The view from the top was amazing, with cloud free summits on all but the highest mountains. It was in fact the first time we had seen the sun all week. After climbing over to the top of the lost valley, we descended down some steep névé which was the best snow we had seen all week.

De-gearing still took annoyingly longer than the instructors, but it was improving. We then raced down the lost valley at what felt like running pace, and 45 minutes later, were back at the van before dark.

Conversation at dinner that night revolved around James’s and my fascination of flying which truly is a never ending subject.

Friday was soon upon us, and that marked our final climbing day. The day before, I had decided to stay an extra night to avoid a 48h journey back home, which involved waiting back at Buchanan bus station for an hour, then sleeping over night at Glasgow airport, then waiting for my flight at 7pm the next night.

Fridays climb back again with Zac would oddly be our first Munro of the week, Stob Dearg, also known as The Beuckle, which was lower than previous climbs, but had the necessary prominence to count as a Munro.


The climb was relatively straight forward, up a gully to the col, then across to the summit. However today we focussed on moving without the aid of a guide, and making our own decisions. The snow conditions were still good, with the widespread frost making for good climbing, and the lowest avalanche risk of the week.

In an effort to show how to look the part, Zac demonstrated the art of coiling the rope, as true guides look. I noticed if you combine this look with a few hexes on the rack, you can both look and sound like a guide.

After summiting, we then raced around to Stob na Doire at 1011m, although still not a Munro.

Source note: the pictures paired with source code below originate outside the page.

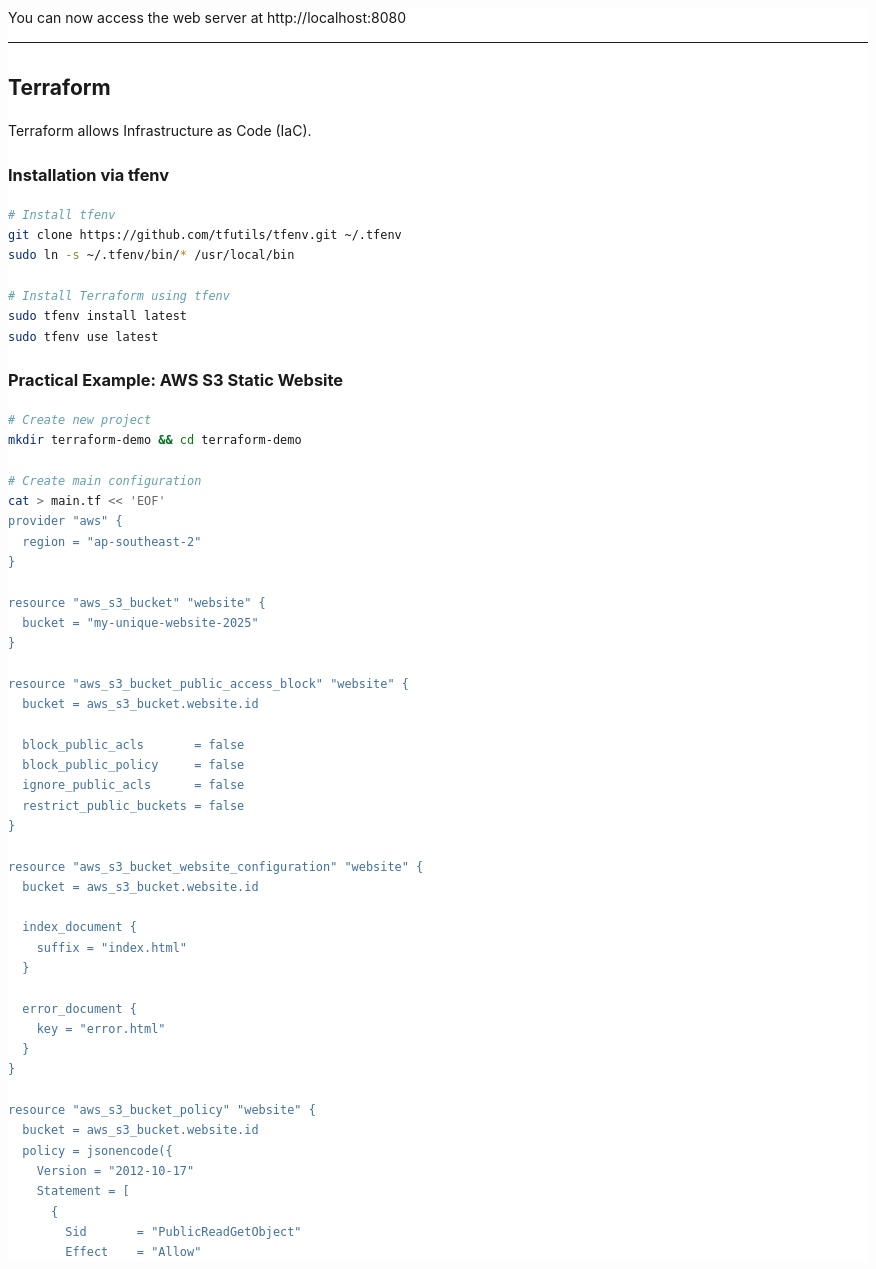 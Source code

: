 You can now access the web server at http://localhost:8080

---

## Terraform

Terraform allows Infrastructure as Code (IaC).

### Installation via tfenv

```bash
# Install tfenv
git clone https://github.com/tfutils/tfenv.git ~/.tfenv
sudo ln -s ~/.tfenv/bin/* /usr/local/bin

# Install Terraform using tfenv
sudo tfenv install latest
sudo tfenv use latest
```

### Practical Example: AWS S3 Static Website

```bash
# Create new project
mkdir terraform-demo && cd terraform-demo

# Create main configuration
cat > main.tf << 'EOF'
provider "aws" {
  region = "ap-southeast-2"
}

resource "aws_s3_bucket" "website" {
  bucket = "my-unique-website-2025"
}

resource "aws_s3_bucket_public_access_block" "website" {
  bucket = aws_s3_bucket.website.id

  block_public_acls       = false
  block_public_policy     = false
  ignore_public_acls      = false
  restrict_public_buckets = false
}

resource "aws_s3_bucket_website_configuration" "website" {
  bucket = aws_s3_bucket.website.id

  index_document {
    suffix = "index.html"
  }

  error_document {
    key = "error.html"
  }
}

resource "aws_s3_bucket_policy" "website" {
  bucket = aws_s3_bucket.website.id
  policy = jsonencode({
    Version = "2012-10-17"
    Statement = [
      {
        Sid       = "PublicReadGetObject"
        Effect    = "Allow"
```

After racing back to the col, we abbed down the gully, and after watching two people foolishly try to climb a buttress without ice axe and crampons, subsequently dislodging a melon sized rock, we de-geared and made our way back.


That night was taken up with chatting to Zac about his invaluable advice for my next 2 trips in preparation for Everest, sharing all the photos from the week, and eventually talking to James about flying.

The next day, after finally saying goodbye to everyone, I was left in the hotel by myself waiting for the coach to Glasgow. The place was deserted, but it was the first time I had seen the place in the light, giving me a chance to see the beauty of the surroundings. The coach trip was the same, giving me chance to see and reflect on all the climbs we had done around Glencoe.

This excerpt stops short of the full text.